Annotation of GATA factor motifs within CUT&Tag peaks within the Xic

FASTA files containing the sequences of all GATA TF CUT&Tag peaks that were identified in both replicates were generated using bedtools (v2.29.2)95 with options [getfasta]. The FASTA files were scanned for the occurrence of the respective GATA TF binding motif, which were retrieved from the JASPAR database99 (8th release) using FIMO (v5.1.1) with options [–thresh 0.001]100. The location and annotation of all peaks within the Xic is shown in Supplementary Table 3.

Verification of GATA CUT&Tag data

To assess specificity of the identified peaks, we compared the intensity of peaks with a GATA motif to those without. To this end, we used RSubread (Liao et al., 2019) (v2.0.1) with options [featureCounts(isPairedEnd = TRUE)] to calculate Reads per Million (RPM) in peaks with or without a motif individually. Subsequently, we plotted their density (Extended Data Fig. 5c). While peaks with a motif were clearly stronger for GATA6, and to a slightly lesser extent also for GATA3 and GATA4, no difference was observed for GATA2 (Extended Data Fig. 5c).

Furthermore, we identified enriched motifs within all peaks of each CUT&Tag data set. We performed motif enrichment using the non-redundant vertebrate JASPAR2020 CORE position frequency matrix (PFM) data set, as described previously101 with adaptations. To this end, all peaks that were identified in both replicates were centred and extended to a total of 500 bp. Afterwards, Rsubread102 (v2.0.1) with options [featureCounts(isPairedEnd = TRUE)] was used to quantify the number of reads mapping to each peak. The centred peaks were ranked depending on RPM and transformed into FASTA files using bedtools (v2.29.2)95 with options [getfasta]. These files were scanned for enriched PFMs using AME (v5.1.1)103 with options [–shuffle]. For GATA3, GATA4 and GATA6 all top-ranking motifs were members of the GATA family, while no GATA motifs were found for GATA2. These analyses suggest that GATA3, GATA4 and GATA6 can be profiled reliably by CUT&Tag, while the data for GATA2 should be interpreted with caution.
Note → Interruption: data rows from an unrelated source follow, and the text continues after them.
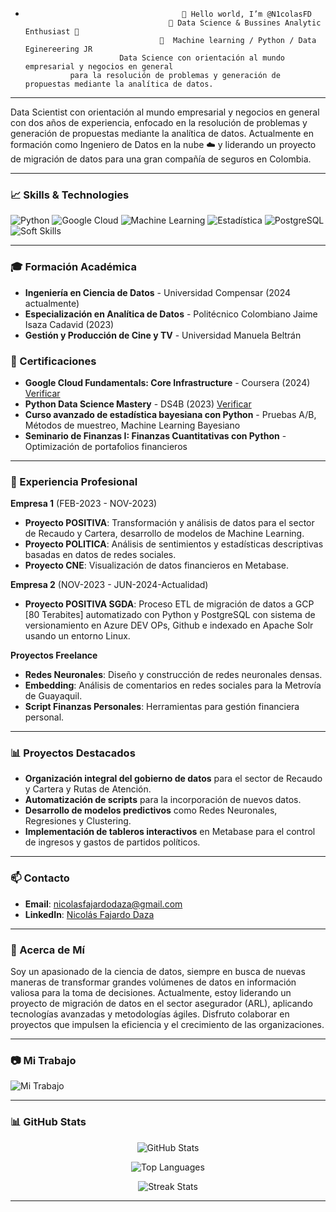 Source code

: -                                        👋 Hello world, I’m @N1colasFD 
                                      👀 Data Science & Bussines Analytic Enthusiast 🚀 
                                    🧠  Machine learning / Python / Data Eginereering JR
                           Data Science con orientación al mundo empresarial y negocios en general 
                para la resolución de problemas y generación de propuestas mediante la analítica de datos.

---

Data Scientist con orientación al mundo empresarial y negocios en general con dos años de experiencia, enfocado en la resolución de problemas y generación de propuestas mediante la analítica de datos. Actualmente en formación como Ingeniero de Datos en la nube ☁️ y liderando un proyecto de migración de datos para una gran compañía de seguros en Colombia.

---

### 📈 Skills & Technologies
![Python](https://img.shields.io/badge/Python-%2314354C.svg?style=flat&logo=python&logoColor=white)
![Google Cloud](https://img.shields.io/badge/Google%20Cloud-%234285F4.svg?style=flat&logo=google-cloud&logoColor=white)
![Machine Learning](https://img.shields.io/badge/Machine%20Learning-%23FF6F00.svg?style=flat&logo=tensorflow&logoColor=white)
![Estadística](https://img.shields.io/badge/Estadística-%2300A9E0.svg?style=flat&logo=databricks&logoColor=white)
![PostgreSQL](https://img.shields.io/badge/PostgreSQL-%23336791.svg?style=flat&logo=postgresql&logoColor=white)
![Soft Skills](https://img.shields.io/badge/Soft%20Skills-%23FFD700.svg?style=flat)

---

### 🎓 Formación Académica
- **Ingeniería en Ciencia de Datos** - Universidad Compensar (2024 actualmente)
- **Especialización en Analítica de Datos** - Politécnico Colombiano Jaime Isaza Cadavid (2023)
- **Gestión y Producción de Cine y TV** - Universidad Manuela Beltrán

### 📜 Certificaciones
- **Google Cloud Fundamentals: Core Infrastructure** - Coursera (2024) [Verificar](https://coursera.org/verify/KLE6XCG5HU5W)
- **Python Data Science Mastery** - DS4B (2023) [Verificar](./path/to/certificate.pdf)
- **Curso avanzado de estadística bayesiana con Python** - Pruebas A/B, Métodos de muestreo, Machine Learning Bayesiano
- **Seminario de Finanzas I: Finanzas Cuantitativas con Python** - Optimización de portafolios financieros

---

### 🏢 Experiencia Profesional

**Empresa 1** (FEB-2023 - NOV-2023)
- **Proyecto POSITIVA**: Transformación y análisis de datos para el sector de Recaudo y Cartera, desarrollo de modelos de Machine Learning.
- **Proyecto POLITICA**: Análisis de sentimientos y estadísticas descriptivas basadas en datos de redes sociales.
- **Proyecto CNE**: Visualización de datos financieros en Metabase.

**Empresa 2** (NOV-2023 - JUN-2024-Actualidad)
- **Proyecto POSITIVA SGDA**: Proceso ETL de migración de datos a GCP [80 Terabites] automatizado con Python y PostgreSQL con sistema de versionamiento en Azure DEV OPs, Github e indexado en Apache Solr usando un entorno Linux.

**Proyectos Freelance**
- **Redes Neuronales**: Diseño y construcción de redes neuronales densas.
- **Embedding**: Análisis de comentarios en redes sociales para la Metrovía de Guayaquil.
- **Script Finanzas Personales**: Herramientas para gestión financiera personal.

---

### 📊 Proyectos Destacados
- **Organización integral del gobierno de datos** para el sector de Recaudo y Cartera y Rutas de Atención.
- **Automatización de scripts** para la incorporación de nuevos datos.
- **Desarrollo de modelos predictivos** como Redes Neuronales, Regresiones y Clustering.
- **Implementación de tableros interactivos** en Metabase para el control de ingresos y gastos de partidos políticos.

---

### 📫 Contacto
- **Email**: [nicolasfajardodaza@gmail.com](mailto:nicolasfajardodaza@gmail.com)
- **LinkedIn**: [Nicolás Fajardo Daza](https://www.linkedin.com/in/nicolasfajardodaza/)

---

### 🌟 Acerca de Mí
Soy un apasionado de la ciencia de datos, siempre en busca de nuevas maneras de transformar grandes volúmenes de datos en información valiosa para la toma de decisiones. Actualmente, estoy liderando un proyecto de migración de datos en el sector asegurador (ARL), aplicando tecnologías avanzadas y metodologías ágiles. Disfruto colaborar en proyectos que impulsen la eficiencia y el crecimiento de las organizaciones.

---

### 📷 Mi Trabajo
![Mi Trabajo](./path/to/image.png)

---

### 📊 GitHub Stats
<p align="center">
  <img src="https://github-readme-stats.vercel.app/api?username=N1colasFD&show_icons=true&theme=radical" alt="GitHub Stats" />
</p>
<p align="center">
  <img src="https://github-readme-stats.vercel.app/api/top-langs/?username=N1colasFD&layout=compact&theme=radical" alt="Top Languages" />
</p>
<p align="center">
  <img src="https://github-readme-streak-stats.herokuapp.com/?user=N1colasFD&theme=radical" alt="Streak Stats" />
</p>

---

<!---
N1colasFD/N1colasFD is a ✨ special ✨ repository because its `README.md` (this file) appears on your GitHub profile.
You can click the Preview link to take a look at your changes.
--->

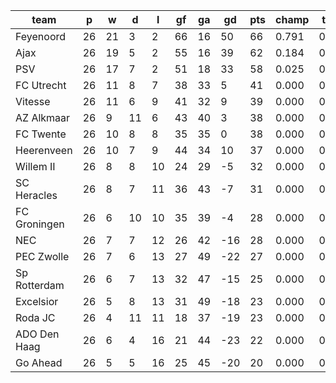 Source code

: |     team     | p  | w  | d  | l  | gf | ga | gd  | pts | champ | top2  | top3  | top4  |  5-7  | bot4  | bot3  | bot2  |
|--------------|----|----|----|----|----|----|-----|-----|-------|-------|-------|-------|-------|-------|-------|-------|
| Feyenoord    | 26 | 21 |  3 |  2 | 66 | 16 |  50 |  66 | 0.791 | 0.974 | 1.000 | 1.000 | 0.000 | 0.000 | 0.000 | 0.000|
| Ajax         | 26 | 19 |  5 |  2 | 55 | 16 |  39 |  62 | 0.184 | 0.773 | 1.000 | 1.000 | 0.000 | 0.000 | 0.000 | 0.000|
| PSV          | 26 | 17 |  7 |  2 | 51 | 18 |  33 |  58 | 0.025 | 0.254 | 1.000 | 1.000 | 0.000 | 0.000 | 0.000 | 0.000|
| FC Utrecht   | 26 | 11 |  8 |  7 | 38 | 33 |   5 |  41 | 0.000 | 0.000 | 0.000 | 0.420 | 0.507 | 0.000 | 0.000 | 0.000|
| Vitesse      | 26 | 11 |  6 |  9 | 41 | 32 |   9 |  39 | 0.000 | 0.000 | 0.000 | 0.230 | 0.619 | 0.000 | 0.000 | 0.000|
| AZ Alkmaar   | 26 |  9 | 11 |  6 | 43 | 40 |   3 |  38 | 0.000 | 0.000 | 0.000 | 0.159 | 0.630 | 0.000 | 0.000 | 0.000|
| FC Twente    | 26 | 10 |  8 |  8 | 35 | 35 |   0 |  38 | 0.000 | 0.000 | 0.000 | 0.089 | 0.549 | 0.000 | 0.000 | 0.000|
| Heerenveen   | 26 | 10 |  7 |  9 | 44 | 34 |  10 |  37 | 0.000 | 0.000 | 0.000 | 0.101 | 0.590 | 0.000 | 0.000 | 0.000|
| Willem II    | 26 |  8 |  8 | 10 | 24 | 29 |  -5 |  32 | 0.000 | 0.000 | 0.000 | 0.000 | 0.034 | 0.011 | 0.003 | 0.000|
| SC Heracles  | 26 |  8 |  7 | 11 | 36 | 43 |  -7 |  31 | 0.000 | 0.000 | 0.000 | 0.001 | 0.043 | 0.016 | 0.004 | 0.001|
| FC Groningen | 26 |  6 | 10 | 10 | 35 | 39 |  -4 |  28 | 0.000 | 0.000 | 0.000 | 0.000 | 0.024 | 0.044 | 0.016 | 0.005|
| NEC          | 26 |  7 |  7 | 12 | 26 | 42 | -16 |  28 | 0.000 | 0.000 | 0.000 | 0.000 | 0.002 | 0.213 | 0.101 | 0.036|
| PEC Zwolle   | 26 |  7 |  6 | 13 | 27 | 49 | -22 |  27 | 0.000 | 0.000 | 0.000 | 0.000 | 0.001 | 0.341 | 0.188 | 0.082|
| Sp Rotterdam | 26 |  6 |  7 | 13 | 32 | 47 | -15 |  25 | 0.000 | 0.000 | 0.000 | 0.000 | 0.001 | 0.219 | 0.116 | 0.050|
| Excelsior    | 26 |  5 |  8 | 13 | 31 | 49 | -18 |  23 | 0.000 | 0.000 | 0.000 | 0.000 | 0.000 | 0.731 | 0.571 | 0.372|
| Roda JC      | 26 |  4 | 11 | 11 | 18 | 37 | -19 |  23 | 0.000 | 0.000 | 0.000 | 0.000 | 0.000 | 0.676 | 0.479 | 0.273|
| ADO Den Haag | 26 |  6 |  4 | 16 | 21 | 44 | -23 |  22 | 0.000 | 0.000 | 0.000 | 0.000 | 0.000 | 0.821 | 0.677 | 0.483|
| Go Ahead     | 26 |  5 |  5 | 16 | 25 | 45 | -20 |  20 | 0.000 | 0.000 | 0.000 | 0.000 | 0.000 | 0.927 | 0.845 | 0.697|

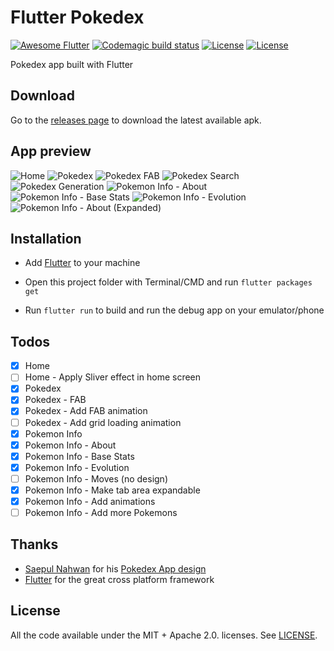 # Flutter Pokedex

[![Awesome Flutter](https://img.shields.io/badge/Awesome-Flutter-blue.svg)](https://github.com/Solido/awesome-flutter)
[![Codemagic build status](https://api.codemagic.io/apps/5d3727997dee22001bb7681c/5d3727997dee22001bb7681b/status_badge.svg)](https://codemagic.io/apps/5d3727997dee22001bb7681c/5d3727997dee22001bb7681b/latest_build)
[![License](https://img.shields.io/badge/License-Apache%202.0-red.svg)](LICENSE)
[![License](https://img.shields.io/badge/License-MIT-red.svg)](LICENSE)


Pokedex app built with Flutter

## Download

Go to the [releases page](https://github.com/scitbiz/flutter_pokedex/releases) to download the latest available apk.

## App preview

![Home](screenshots/home.png "Home")
![Pokedex](screenshots/pokedex.png "Pokedex")
![Pokedex FAB](screenshots/pokedex-fab.png "Pokedex FAB")
![Pokedex Search](screenshots/pokedex-fab-search.png "Pokedex Search")
![Pokedex Generation](screenshots/pokedex-fab-generation.png "Pokedex Generation")
![Pokemon Info - About](screenshots/pokemon-info-about.png "Pokemon Info - About")
![Pokemon Info - Base Stats](screenshots/pokemon-info-base-stats.png "Pokemon Info - Base Stats")
![Pokemon Info - Evolution](screenshots/pokemon-info-evolution.png "Pokemon Info - Evolution")
![Pokemon Info - About (Expanded)](screenshots/pokemon-info-about-expanded.png "Pokemon Info - About (Expanded)")

## Installation

- Add [Flutter](https://flutter.dev/docs/get-started/install) to your machine

- Open this project folder with Terminal/CMD and run `flutter packages get`

- Run `flutter run` to build and run the debug app on your emulator/phone

## Todos

- [x] Home
- [ ] Home - Apply Sliver effect in home screen
- [x] Pokedex
- [x] Pokedex - FAB
- [x] Pokedex - Add FAB animation
- [ ] Pokedex - Add grid loading animation
- [x] Pokemon Info
- [x] Pokemon Info - About
- [x] Pokemon Info - Base Stats
- [x] Pokemon Info - Evolution
- [ ] Pokemon Info - Moves (no design)
- [x] Pokemon Info - Make tab area expandable
- [x] Pokemon Info - Add animations
- [ ] Pokemon Info - Add more Pokemons

## Thanks

- [Saepul Nahwan](https://dribbble.com/saepulnahwan23) for his [Pokedex App design](https://dribbble.com/shots/6545819-Pokedex-App)
- [Flutter](https://flutter.dev) for the great cross platform framework

## License

All the code available under the MIT + Apache 2.0. licenses. See [LICENSE](LICENSE).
The complete results of the motif enrichment analysis are shown in Supplementary Table 3.

Gene quantification of RNA-seq data

RNA-seq data during the differentiation of female TX1072 mESCs (XX) was acquired from GSE15100930. (Single-cell)-RNA-seq data during mouse embryonic development42,43 was similarly acquired from GEO (GSE45719, GSE76505). The single-cell data was merged as a pseudo-bulk prior to alignment. Gene expression was quantified using the GENCODE M25 annotation104. Rsubread102 (v2.0.1) was used with the options [featureCounts(isPairedEnd = TRUE, GTF.featureType = ‘exon’, strandSpecific = 2)]. Transcripts per million reads (TPM) values for the XX and XO time courses can be found in Supplementary Table 3.

Single-cell RNA-seq analysis

For reanalysis of previously published scRNA-seq data from mouse embryos, the normalized data from study of preimplantation embryos up to E3.542 was downloaded from GEO (GSE45719) and data from E4.5–E6.5 embryos57 was downloaded from https://github.com/rargelaguet/scnmt_gastrulation together with the cell type annotation and visualized in R.

Statistics and reproducibility

No statistical method was used to predetermine sample size. No data were excluded from the analyses. The experiments were not randomized. The investigators were not blinded to allocation during experiments and outcome assessment. Statistical analyses were conducted in R (v4.2.2), if not stated otherwise.

Reporting summary

Further information on research design is available in the Nature Portfolio Reporting Summary linked to this article.